GOOD SHOW ! . . . . .Lo o o o o o o king Go o o o o o o o d . . . . . . now, with maybe no expense of the purchase of another
FWB.
Comparing the schematic snippet to the internal
FWB component equivalency, we can see that you tested internal diodes "B" and "D" and found no back resistance / leakage.
And then found that both of those diodes had good forward conducting junctions of 535 and 531 millivolts. Then, finally, the 2 in series diode
junctions having a reading of 997 millivolts .
(The last variance in readings . . . if you were expecting the added diode voltages . . . was because the measurement parameters shifted in the meter supplied current and voltages due to the measurement of a single diode junction
versus a series pair of diode junctions . )
Now do a complete test of
ALL of the rest of the units diodes, by placing a meter probe on #1 and go thru that same sequence of tests, in that way, you are then getting "A" and "C" sections readings.
And finally, do a test from 2-3 and then do it with a probe polarity swap.
That last test is where you will find the advantage of having a pulled FW block . . . . if being in circuit . . .that is where you would be getting a low reading due to the
BLUE RECTANGLES power transformer winding shunting those terminals. (Post 30's full schema referencing )
If all is well, guess that its time to do a fresh solder tinning of the block and then reinstall with new solder , leaving a magnificent workmanship, work of electronic craftsmanship art after a bristle brush + solvent cleaning of the joints and a final solvent + Q-tip polishing of the joints + dry Q-tip polishing . ( Now, looks like they are being chrome plated . . . don't they ? )
Then I would move on to the C1202 Negative supply filter E-capacitor and pull it . Then pull its companion C1201 and install it in place of the pulled unit.
Then go thru a test lamp installed power up and I think that you will then have a working MINUS 39'ish power supply voltage . . . . . as you formerly had with the former PLUS 39'ish volt supply.
( Now disconnected to make this test )
PULLING those brutes . . .
Position the chassis so that gravity will assist you, in having the caps solder joints, being face up and topside.
Then . . . 1 of two options . . .
Add solder to the two terminals to make heat retaining BLOBS then get one blob into a liquid solder state and then move to the other to heat it to the same liquid state .

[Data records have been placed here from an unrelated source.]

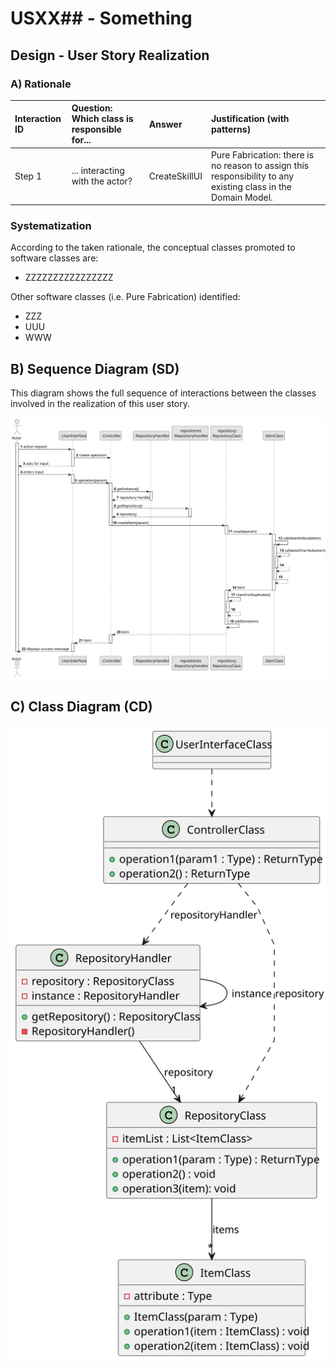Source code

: # USXX## - Something

## Design - User Story Realization 

### A) Rationale

| Interaction ID | Question: Which class is responsible for...   | Answer                | Justification (with patterns)                                                                                 |
|:---------------|:----------------------------------------------|:----------------------|:--------------------------------------------------------------------------------------------------------------|
| Step 1  		     | 	... interacting with the actor?              | CreateSkillUI         | Pure Fabrication: there is no reason to assign this responsibility to any existing class in the Domain Model. |

### Systematization ##

According to the taken rationale, the conceptual classes promoted to software classes are: 

* ZZZZZZZZZZZZZZZZ

Other software classes (i.e. Pure Fabrication) identified: 

* ZZZ
* UUU
* WWW

## B) Sequence Diagram (SD)

This diagram shows the full sequence of interactions between the classes involved in the realization of this user story.

![Sequence Diagram](svg/sequence-diagram.svg)

## C) Class Diagram (CD)

![Class Diagram](svg/class-diagram.svg)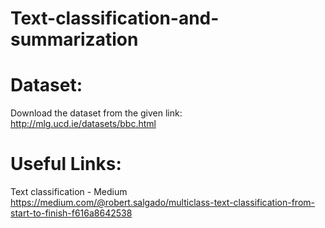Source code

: # Text-classification-and-summarization

# Dataset:
Download the dataset from the given link: 
http://mlg.ucd.ie/datasets/bbc.html

# Useful Links:
Text classification - Medium
https://medium.com/@robert.salgado/multiclass-text-classification-from-start-to-finish-f616a8642538
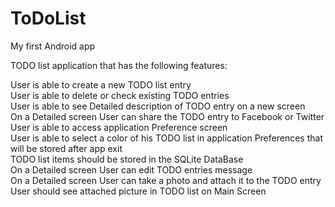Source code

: ToDoList
========

My first Android app

TODO list application that has the following features:

User is able to create a new TODO list entry<br/>
User is able to delete or check existing TODO entries<br/>
User is able to see Detailed description of TODO entry on a new screen<br/>
On a Detailed screen User can share the TODO entry to Facebook or Twitter<br/>
User is able to access application Preference screen<br/>
User is able to select a color of his TODO list in application Preferences that will be stored after app exit<br/>
TODO list items should be stored in the SQLite DataBase<br/>
On a Detailed screen User can edit TODO entries message<br/>
On a Detailed screen User can take a photo and attach it to the TODO entry<br/>
User should see attached picture in TODO list on Main Screen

E..v..e..n..t..u..a..l..l..y the heat will be retained enough by the appropriately timed swaps, such that both blobs, now being in a liquid state will then permit you to pull y the cap downwards and free from the board.
Then, option 2 . . . .
Usually, being because your soldering Iron didn't have enough
THERMAL HEAT OOOMPH . . . .
You heat one solder joint , while pulling the extweme*****
end of the capacitor case toward the unheated joint.
At one point in the liquification of that heated joint, your tilting effort should let you feel some very slight freeing movement of that heated terminal.

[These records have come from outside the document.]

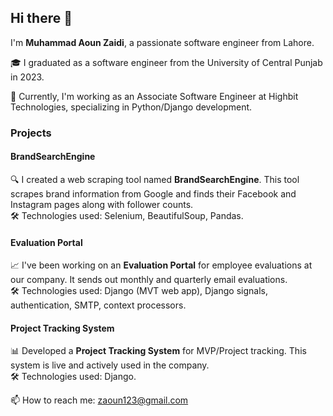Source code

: ## Hi there 👋

I'm **Muhammad Aoun Zaidi**, a passionate software engineer from Lahore.

🎓 I graduated as a software engineer from the University of Central Punjab in 2023.

💼 Currently, I'm working as an Associate Software Engineer at Highbit Technologies, specializing in Python/Django development.

### Projects

#### BrandSearchEngine
🔍 I created a web scraping tool named **BrandSearchEngine**. This tool scrapes brand information from Google and finds their Facebook and Instagram pages along with follower counts.  
🛠️ Technologies used: Selenium, BeautifulSoup, Pandas.

#### Evaluation Portal
📈 I've been working on an **Evaluation Portal** for employee evaluations at our company. It sends out monthly and quarterly email evaluations.  
🛠️ Technologies used: Django (MVT web app), Django signals, authentication, SMTP, context processors.

#### Project Tracking System
📊 Developed a **Project Tracking System** for MVP/Project tracking. This system is live and actively used in the company.  
🛠️ Technologies used: Django.

📫 How to reach me: [zaoun123@gmail.com](mailto:zaoun123@gmail.com)
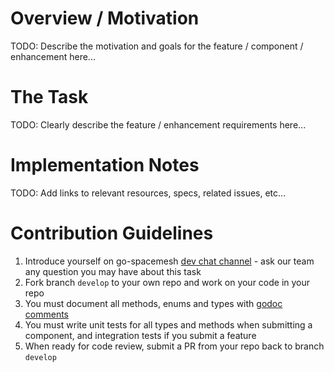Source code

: # Overview / Motivation
TODO: Describe the motivation and goals for the feature / component / enhancement here...

# The Task
TODO: Clearly describe the feature / enhancement requirements here...

# Implementation Notes
TODO: Add links to relevant resources, specs, related issues, etc...

# Contribution Guidelines
1. Introduce yourself on go-spacemesh [dev chat channel](https://gitter.im/spacemesh-os/Lobby) - ask our team any question you may have about this task
2. Fork branch `develop` to your own repo and work on your code in your repo
3. You must document all methods, enums and types with [godoc comments](https://blog.golang.org/godoc-documenting-go-code)
4. You must write unit tests for all types and methods when submitting a component, and integration tests if you submit a feature
5. When ready for code review, submit a PR from your repo back to branch `develop`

Freeze further movement at that instant and remove the soldering irons heat until the joint
has solidified in that new slightly lower position.
Move soldering iron heat to the other terminal and use the same procedure to get its contribution of a micro movement
After an appropriate number of heat transitions plus terminal movements you should have a final freed terminal.

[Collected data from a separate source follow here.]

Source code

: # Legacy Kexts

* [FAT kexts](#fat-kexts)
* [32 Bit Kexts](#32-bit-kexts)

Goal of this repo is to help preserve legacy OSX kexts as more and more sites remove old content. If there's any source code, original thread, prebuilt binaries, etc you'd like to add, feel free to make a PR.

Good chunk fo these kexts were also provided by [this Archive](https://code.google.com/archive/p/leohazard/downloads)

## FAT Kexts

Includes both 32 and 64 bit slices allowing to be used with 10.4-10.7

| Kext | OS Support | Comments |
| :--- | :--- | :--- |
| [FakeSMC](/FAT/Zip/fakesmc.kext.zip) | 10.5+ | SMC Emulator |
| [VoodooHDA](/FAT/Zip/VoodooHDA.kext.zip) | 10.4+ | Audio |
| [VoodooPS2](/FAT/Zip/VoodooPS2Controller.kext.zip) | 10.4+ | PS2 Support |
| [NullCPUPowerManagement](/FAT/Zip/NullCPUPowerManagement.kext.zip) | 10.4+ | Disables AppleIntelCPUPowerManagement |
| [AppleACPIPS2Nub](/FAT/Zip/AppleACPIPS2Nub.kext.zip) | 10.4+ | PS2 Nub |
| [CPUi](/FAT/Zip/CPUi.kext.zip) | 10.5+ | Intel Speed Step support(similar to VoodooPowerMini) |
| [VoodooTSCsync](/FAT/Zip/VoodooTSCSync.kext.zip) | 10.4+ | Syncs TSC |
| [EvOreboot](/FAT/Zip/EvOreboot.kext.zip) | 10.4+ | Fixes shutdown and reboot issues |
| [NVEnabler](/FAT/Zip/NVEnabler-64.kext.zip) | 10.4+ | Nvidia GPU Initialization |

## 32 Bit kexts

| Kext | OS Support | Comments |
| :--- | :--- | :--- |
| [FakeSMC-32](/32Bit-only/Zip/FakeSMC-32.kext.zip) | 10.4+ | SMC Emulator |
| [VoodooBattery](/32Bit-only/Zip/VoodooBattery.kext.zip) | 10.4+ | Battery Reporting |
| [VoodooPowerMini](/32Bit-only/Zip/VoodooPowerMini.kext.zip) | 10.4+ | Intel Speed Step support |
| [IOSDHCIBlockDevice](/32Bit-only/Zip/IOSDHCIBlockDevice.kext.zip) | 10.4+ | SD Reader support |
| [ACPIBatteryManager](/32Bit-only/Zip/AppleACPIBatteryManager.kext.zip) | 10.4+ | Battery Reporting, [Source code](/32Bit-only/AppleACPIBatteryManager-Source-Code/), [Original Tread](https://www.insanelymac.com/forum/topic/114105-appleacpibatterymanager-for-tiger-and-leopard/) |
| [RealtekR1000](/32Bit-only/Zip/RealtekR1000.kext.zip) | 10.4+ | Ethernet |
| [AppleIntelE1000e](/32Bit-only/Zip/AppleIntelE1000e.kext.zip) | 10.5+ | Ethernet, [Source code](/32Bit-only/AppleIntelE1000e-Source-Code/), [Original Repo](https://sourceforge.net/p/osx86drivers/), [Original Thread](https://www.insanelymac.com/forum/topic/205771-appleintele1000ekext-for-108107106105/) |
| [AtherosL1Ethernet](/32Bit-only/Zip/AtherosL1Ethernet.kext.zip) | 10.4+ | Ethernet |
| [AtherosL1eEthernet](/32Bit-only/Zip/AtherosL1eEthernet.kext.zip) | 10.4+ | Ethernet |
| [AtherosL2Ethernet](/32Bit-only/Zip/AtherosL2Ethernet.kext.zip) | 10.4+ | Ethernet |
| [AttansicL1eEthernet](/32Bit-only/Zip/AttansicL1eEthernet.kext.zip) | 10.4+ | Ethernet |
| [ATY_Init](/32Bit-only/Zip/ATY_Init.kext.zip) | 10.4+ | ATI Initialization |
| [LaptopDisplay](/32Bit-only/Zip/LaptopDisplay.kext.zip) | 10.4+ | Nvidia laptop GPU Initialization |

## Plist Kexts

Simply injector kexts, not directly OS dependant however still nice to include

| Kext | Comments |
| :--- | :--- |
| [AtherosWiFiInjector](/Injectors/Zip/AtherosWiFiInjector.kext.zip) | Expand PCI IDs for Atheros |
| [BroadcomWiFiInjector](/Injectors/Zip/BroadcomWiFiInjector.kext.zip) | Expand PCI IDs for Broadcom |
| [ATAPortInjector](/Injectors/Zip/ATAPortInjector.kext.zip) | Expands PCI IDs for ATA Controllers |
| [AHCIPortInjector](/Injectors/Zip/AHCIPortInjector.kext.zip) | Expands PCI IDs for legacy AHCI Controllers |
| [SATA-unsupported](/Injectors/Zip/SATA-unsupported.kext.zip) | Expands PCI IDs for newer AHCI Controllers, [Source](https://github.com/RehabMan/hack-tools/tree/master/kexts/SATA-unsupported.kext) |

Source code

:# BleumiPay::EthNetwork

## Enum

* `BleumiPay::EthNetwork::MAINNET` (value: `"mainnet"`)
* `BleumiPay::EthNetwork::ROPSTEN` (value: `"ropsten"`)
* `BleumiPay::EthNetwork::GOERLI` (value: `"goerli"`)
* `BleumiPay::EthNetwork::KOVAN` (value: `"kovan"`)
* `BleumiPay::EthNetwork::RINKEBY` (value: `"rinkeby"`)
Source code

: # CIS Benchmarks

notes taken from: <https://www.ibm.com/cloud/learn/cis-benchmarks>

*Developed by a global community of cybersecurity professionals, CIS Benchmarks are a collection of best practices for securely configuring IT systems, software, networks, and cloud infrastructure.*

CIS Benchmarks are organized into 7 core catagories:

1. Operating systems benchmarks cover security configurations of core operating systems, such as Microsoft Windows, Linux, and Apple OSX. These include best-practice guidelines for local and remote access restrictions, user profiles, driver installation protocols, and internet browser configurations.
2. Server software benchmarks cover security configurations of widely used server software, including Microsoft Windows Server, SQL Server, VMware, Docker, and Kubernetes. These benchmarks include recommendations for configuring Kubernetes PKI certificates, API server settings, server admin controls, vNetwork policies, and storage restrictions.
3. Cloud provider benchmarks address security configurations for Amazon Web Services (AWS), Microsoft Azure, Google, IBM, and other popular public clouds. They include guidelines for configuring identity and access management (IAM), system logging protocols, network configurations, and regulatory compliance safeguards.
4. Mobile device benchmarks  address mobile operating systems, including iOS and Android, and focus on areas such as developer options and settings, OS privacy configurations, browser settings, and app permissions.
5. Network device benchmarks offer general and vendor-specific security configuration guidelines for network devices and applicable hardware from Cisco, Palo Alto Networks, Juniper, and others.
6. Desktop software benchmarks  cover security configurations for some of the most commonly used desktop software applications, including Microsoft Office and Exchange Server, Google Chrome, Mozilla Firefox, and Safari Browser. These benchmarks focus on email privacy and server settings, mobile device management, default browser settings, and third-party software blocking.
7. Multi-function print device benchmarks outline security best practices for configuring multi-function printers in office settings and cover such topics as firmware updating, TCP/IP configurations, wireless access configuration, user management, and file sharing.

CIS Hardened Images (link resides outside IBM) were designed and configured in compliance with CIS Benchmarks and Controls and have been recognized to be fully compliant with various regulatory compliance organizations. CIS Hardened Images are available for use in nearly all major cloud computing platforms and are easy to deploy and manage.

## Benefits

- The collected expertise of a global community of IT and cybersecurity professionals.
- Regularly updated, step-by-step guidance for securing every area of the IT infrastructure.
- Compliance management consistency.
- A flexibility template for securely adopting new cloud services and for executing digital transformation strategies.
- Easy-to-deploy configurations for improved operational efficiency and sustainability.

BONUS . . .no circuit board / nor / foil damage.
***** A typo of mine at 100 + wpm speed . . . . . but it looked so . . . . .tongue tied . . . . .Elmer Fudd 'ish . . . .that I just had to leave it !
Waiting for MINUS 39'ish volts . . . . .
Thaaaaaaaaaaaaaaaasit . . .
73's de Edd . . . . .
I went to a massage parlor . . . . . . . but then found out that it was self-service.
.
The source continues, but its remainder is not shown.